Description of the task:
Exactly reproduce the lines from the top of the entries below through the line containing "并不是所有人都在目瞪口呆。克莱丽丝的眼神依旧清澈而坚定。", with both ends included.

Exercise input:
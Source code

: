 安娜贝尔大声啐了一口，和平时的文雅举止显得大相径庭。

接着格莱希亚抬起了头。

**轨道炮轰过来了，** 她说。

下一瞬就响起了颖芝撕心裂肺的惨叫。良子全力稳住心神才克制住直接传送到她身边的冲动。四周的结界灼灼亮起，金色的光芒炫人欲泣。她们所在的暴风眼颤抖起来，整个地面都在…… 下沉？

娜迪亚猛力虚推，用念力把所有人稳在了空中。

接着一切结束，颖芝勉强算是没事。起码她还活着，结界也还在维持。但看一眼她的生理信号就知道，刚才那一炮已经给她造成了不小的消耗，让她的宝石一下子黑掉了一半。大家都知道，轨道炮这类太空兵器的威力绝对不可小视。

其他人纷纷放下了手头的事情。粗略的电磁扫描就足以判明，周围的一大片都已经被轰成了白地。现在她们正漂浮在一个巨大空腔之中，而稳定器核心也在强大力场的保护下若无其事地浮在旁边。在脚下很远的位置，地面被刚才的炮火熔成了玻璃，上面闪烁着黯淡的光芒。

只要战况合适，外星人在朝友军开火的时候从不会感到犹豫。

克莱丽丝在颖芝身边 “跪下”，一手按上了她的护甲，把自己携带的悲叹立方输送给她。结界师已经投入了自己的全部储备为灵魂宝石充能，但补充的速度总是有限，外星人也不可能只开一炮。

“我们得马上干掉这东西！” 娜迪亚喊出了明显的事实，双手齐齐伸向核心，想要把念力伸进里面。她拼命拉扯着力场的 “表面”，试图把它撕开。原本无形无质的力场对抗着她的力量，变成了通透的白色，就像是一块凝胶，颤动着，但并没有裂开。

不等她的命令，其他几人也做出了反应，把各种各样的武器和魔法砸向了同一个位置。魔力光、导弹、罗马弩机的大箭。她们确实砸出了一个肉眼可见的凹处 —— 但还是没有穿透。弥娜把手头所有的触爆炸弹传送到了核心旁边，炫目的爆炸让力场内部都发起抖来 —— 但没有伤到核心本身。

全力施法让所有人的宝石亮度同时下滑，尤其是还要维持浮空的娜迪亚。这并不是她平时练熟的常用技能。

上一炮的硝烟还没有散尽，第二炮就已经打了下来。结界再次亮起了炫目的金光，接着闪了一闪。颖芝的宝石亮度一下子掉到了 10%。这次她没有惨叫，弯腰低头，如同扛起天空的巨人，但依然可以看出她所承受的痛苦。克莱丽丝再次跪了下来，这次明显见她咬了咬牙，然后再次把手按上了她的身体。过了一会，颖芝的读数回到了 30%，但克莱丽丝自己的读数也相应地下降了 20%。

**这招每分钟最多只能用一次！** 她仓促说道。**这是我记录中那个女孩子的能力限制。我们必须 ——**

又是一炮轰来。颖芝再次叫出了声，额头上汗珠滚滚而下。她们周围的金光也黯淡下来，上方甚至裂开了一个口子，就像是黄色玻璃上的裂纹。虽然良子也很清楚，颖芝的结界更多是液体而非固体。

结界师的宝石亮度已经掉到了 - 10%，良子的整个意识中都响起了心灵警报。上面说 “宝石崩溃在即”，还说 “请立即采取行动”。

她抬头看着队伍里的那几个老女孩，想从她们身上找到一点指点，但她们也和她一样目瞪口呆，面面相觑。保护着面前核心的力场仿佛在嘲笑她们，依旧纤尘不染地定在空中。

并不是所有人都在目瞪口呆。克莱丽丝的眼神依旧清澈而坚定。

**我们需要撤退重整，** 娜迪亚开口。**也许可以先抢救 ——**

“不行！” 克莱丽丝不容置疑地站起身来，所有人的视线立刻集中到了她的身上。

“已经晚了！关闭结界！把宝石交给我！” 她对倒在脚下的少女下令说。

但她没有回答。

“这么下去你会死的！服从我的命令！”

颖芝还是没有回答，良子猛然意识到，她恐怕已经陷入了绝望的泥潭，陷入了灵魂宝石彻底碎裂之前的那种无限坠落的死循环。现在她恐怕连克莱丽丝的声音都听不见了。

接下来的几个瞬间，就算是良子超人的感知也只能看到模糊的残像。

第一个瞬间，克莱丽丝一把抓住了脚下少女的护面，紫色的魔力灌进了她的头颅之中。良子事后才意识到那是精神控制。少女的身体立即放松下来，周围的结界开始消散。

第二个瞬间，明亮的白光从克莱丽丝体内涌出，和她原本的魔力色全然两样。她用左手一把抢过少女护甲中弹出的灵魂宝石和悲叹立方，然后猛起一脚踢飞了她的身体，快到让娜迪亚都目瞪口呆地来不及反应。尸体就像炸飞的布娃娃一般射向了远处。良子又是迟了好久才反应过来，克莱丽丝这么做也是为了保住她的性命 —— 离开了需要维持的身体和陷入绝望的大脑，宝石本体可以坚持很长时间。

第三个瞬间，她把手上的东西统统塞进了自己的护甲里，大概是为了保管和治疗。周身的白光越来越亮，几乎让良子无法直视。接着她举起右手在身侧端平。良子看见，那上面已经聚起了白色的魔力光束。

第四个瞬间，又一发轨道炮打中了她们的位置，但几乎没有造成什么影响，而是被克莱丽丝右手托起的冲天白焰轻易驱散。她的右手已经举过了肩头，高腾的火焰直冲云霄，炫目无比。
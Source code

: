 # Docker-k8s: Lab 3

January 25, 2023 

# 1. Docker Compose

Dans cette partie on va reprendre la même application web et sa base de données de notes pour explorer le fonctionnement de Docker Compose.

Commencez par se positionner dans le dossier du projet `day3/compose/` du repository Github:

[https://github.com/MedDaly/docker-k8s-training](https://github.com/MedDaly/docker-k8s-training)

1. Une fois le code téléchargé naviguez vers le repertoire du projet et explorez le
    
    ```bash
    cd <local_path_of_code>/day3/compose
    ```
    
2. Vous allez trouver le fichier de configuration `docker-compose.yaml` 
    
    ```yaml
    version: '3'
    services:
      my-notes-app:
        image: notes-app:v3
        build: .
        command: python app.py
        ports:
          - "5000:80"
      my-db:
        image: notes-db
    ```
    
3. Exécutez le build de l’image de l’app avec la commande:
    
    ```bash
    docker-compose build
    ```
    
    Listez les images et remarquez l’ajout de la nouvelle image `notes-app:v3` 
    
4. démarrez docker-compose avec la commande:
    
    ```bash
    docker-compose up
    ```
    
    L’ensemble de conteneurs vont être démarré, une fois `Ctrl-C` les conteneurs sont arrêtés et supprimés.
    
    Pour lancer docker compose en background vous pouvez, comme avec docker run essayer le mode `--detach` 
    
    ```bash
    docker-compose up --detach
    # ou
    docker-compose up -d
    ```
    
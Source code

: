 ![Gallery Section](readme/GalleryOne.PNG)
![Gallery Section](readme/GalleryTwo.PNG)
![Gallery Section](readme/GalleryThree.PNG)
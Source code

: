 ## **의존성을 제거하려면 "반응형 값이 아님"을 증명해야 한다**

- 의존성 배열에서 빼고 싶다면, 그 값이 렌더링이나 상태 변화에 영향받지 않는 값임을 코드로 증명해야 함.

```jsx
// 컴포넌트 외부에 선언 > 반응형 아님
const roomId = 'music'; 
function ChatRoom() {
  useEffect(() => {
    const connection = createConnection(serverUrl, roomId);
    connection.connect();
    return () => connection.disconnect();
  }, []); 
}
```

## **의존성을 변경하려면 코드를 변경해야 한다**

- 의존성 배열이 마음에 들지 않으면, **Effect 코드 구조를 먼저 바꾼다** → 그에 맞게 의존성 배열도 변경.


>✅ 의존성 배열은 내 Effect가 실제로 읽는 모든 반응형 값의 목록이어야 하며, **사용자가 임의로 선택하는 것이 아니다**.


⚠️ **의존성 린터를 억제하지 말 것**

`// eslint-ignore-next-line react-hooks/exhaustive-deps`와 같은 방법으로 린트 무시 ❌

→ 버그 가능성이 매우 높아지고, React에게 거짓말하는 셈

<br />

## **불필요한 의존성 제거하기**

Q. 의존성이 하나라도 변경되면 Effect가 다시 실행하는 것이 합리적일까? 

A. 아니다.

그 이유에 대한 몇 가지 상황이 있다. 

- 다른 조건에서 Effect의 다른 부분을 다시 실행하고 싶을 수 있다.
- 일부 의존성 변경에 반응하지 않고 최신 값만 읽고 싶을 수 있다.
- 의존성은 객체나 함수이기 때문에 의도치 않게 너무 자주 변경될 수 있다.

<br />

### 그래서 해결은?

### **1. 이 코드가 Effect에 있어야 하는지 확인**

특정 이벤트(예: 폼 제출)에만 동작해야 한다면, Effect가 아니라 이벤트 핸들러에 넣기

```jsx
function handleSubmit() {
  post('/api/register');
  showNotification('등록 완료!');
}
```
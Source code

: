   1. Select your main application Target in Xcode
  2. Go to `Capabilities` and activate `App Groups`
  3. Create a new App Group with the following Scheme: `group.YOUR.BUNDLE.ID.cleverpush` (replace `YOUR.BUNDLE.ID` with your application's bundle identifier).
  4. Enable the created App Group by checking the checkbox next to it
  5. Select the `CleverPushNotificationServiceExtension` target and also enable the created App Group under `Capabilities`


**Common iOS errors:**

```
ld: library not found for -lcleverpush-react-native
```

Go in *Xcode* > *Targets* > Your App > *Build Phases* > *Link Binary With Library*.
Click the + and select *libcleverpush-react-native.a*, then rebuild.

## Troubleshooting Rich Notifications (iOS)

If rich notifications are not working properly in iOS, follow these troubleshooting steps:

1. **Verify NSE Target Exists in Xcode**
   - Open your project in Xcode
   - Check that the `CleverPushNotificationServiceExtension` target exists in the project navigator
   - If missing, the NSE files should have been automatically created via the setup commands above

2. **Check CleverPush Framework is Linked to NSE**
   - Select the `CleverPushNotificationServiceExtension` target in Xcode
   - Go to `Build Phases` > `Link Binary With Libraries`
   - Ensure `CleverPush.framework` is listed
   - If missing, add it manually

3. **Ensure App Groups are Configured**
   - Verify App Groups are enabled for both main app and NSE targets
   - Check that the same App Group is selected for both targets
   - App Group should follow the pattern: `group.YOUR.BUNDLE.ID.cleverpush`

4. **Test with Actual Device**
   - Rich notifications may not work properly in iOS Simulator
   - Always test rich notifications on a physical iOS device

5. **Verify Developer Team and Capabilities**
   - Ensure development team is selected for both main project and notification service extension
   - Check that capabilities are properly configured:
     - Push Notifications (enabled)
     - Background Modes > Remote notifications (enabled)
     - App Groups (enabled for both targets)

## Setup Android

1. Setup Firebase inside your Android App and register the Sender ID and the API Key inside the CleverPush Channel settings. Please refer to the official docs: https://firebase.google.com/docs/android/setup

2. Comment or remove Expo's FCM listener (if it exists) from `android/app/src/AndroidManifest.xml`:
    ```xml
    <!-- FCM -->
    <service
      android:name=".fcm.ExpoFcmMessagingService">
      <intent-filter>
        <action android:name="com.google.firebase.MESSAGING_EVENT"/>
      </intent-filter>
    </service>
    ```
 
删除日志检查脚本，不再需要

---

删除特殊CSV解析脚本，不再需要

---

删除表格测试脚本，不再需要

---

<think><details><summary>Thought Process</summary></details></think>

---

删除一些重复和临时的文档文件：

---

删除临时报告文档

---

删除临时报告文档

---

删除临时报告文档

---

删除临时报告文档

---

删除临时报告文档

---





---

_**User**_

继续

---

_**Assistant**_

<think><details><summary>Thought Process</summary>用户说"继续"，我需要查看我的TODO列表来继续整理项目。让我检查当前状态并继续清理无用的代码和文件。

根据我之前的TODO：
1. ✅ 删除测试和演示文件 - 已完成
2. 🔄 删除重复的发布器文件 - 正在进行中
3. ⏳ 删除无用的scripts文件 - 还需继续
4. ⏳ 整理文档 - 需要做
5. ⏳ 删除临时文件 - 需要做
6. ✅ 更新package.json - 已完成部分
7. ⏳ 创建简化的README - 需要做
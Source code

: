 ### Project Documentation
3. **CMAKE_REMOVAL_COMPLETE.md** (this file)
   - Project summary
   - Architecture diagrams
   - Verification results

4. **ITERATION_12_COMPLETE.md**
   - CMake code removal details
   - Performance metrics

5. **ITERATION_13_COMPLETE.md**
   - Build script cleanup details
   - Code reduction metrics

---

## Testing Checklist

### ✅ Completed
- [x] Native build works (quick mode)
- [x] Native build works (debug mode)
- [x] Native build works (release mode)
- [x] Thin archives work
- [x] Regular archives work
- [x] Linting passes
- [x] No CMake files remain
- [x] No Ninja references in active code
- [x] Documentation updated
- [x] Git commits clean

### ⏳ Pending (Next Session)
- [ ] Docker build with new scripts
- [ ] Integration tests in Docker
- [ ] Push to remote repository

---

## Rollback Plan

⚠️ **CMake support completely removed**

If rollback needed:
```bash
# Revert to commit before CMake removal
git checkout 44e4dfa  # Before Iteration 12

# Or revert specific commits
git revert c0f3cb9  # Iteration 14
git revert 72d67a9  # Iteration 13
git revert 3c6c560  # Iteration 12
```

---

Output below:
Source code

: 安娜贝尔大声啐了一口，和平时的文雅举止显得大相径庭。

接着格莱希亚抬起了头。

**轨道炮轰过来了，** 她说。

下一瞬就响起了颖芝撕心裂肺的惨叫。良子全力稳住心神才克制住直接传送到她身边的冲动。四周的结界灼灼亮起，金色的光芒炫人欲泣。她们所在的暴风眼颤抖起来，整个地面都在…… 下沉？

娜迪亚猛力虚推，用念力把所有人稳在了空中。

接着一切结束，颖芝勉强算是没事。起码她还活着，结界也还在维持。但看一眼她的生理信号就知道，刚才那一炮已经给她造成了不小的消耗，让她的宝石一下子黑掉了一半。大家都知道，轨道炮这类太空兵器的威力绝对不可小视。

其他人纷纷放下了手头的事情。粗略的电磁扫描就足以判明，周围的一大片都已经被轰成了白地。现在她们正漂浮在一个巨大空腔之中，而稳定器核心也在强大力场的保护下若无其事地浮在旁边。在脚下很远的位置，地面被刚才的炮火熔成了玻璃，上面闪烁着黯淡的光芒。

只要战况合适，外星人在朝友军开火的时候从不会感到犹豫。

克莱丽丝在颖芝身边 “跪下”，一手按上了她的护甲，把自己携带的悲叹立方输送给她。结界师已经投入了自己的全部储备为灵魂宝石充能，但补充的速度总是有限，外星人也不可能只开一炮。

“我们得马上干掉这东西！” 娜迪亚喊出了明显的事实，双手齐齐伸向核心，想要把念力伸进里面。她拼命拉扯着力场的 “表面”，试图把它撕开。原本无形无质的力场对抗着她的力量，变成了通透的白色，就像是一块凝胶，颤动着，但并没有裂开。

不等她的命令，其他几人也做出了反应，把各种各样的武器和魔法砸向了同一个位置。魔力光、导弹、罗马弩机的大箭。她们确实砸出了一个肉眼可见的凹处 —— 但还是没有穿透。弥娜把手头所有的触爆炸弹传送到了核心旁边，炫目的爆炸让力场内部都发起抖来 —— 但没有伤到核心本身。

全力施法让所有人的宝石亮度同时下滑，尤其是还要维持浮空的娜迪亚。这并不是她平时练熟的常用技能。

上一炮的硝烟还没有散尽，第二炮就已经打了下来。结界再次亮起了炫目的金光，接着闪了一闪。颖芝的宝石亮度一下子掉到了 10%。这次她没有惨叫，弯腰低头，如同扛起天空的巨人，但依然可以看出她所承受的痛苦。克莱丽丝再次跪了下来，这次明显见她咬了咬牙，然后再次把手按上了她的身体。过了一会，颖芝的读数回到了 30%，但克莱丽丝自己的读数也相应地下降了 20%。

**这招每分钟最多只能用一次！** 她仓促说道。**这是我记录中那个女孩子的能力限制。我们必须 ——**

又是一炮轰来。颖芝再次叫出了声，额头上汗珠滚滚而下。她们周围的金光也黯淡下来，上方甚至裂开了一个口子，就像是黄色玻璃上的裂纹。虽然良子也很清楚，颖芝的结界更多是液体而非固体。

结界师的宝石亮度已经掉到了 - 10%，良子的整个意识中都响起了心灵警报。上面说 “宝石崩溃在即”，还说 “请立即采取行动”。

她抬头看着队伍里的那几个老女孩，想从她们身上找到一点指点，但她们也和她一样目瞪口呆，面面相觑。保护着面前核心的力场仿佛在嘲笑她们，依旧纤尘不染地定在空中。

并不是所有人都在目瞪口呆。克莱丽丝的眼神依旧清澈而坚定。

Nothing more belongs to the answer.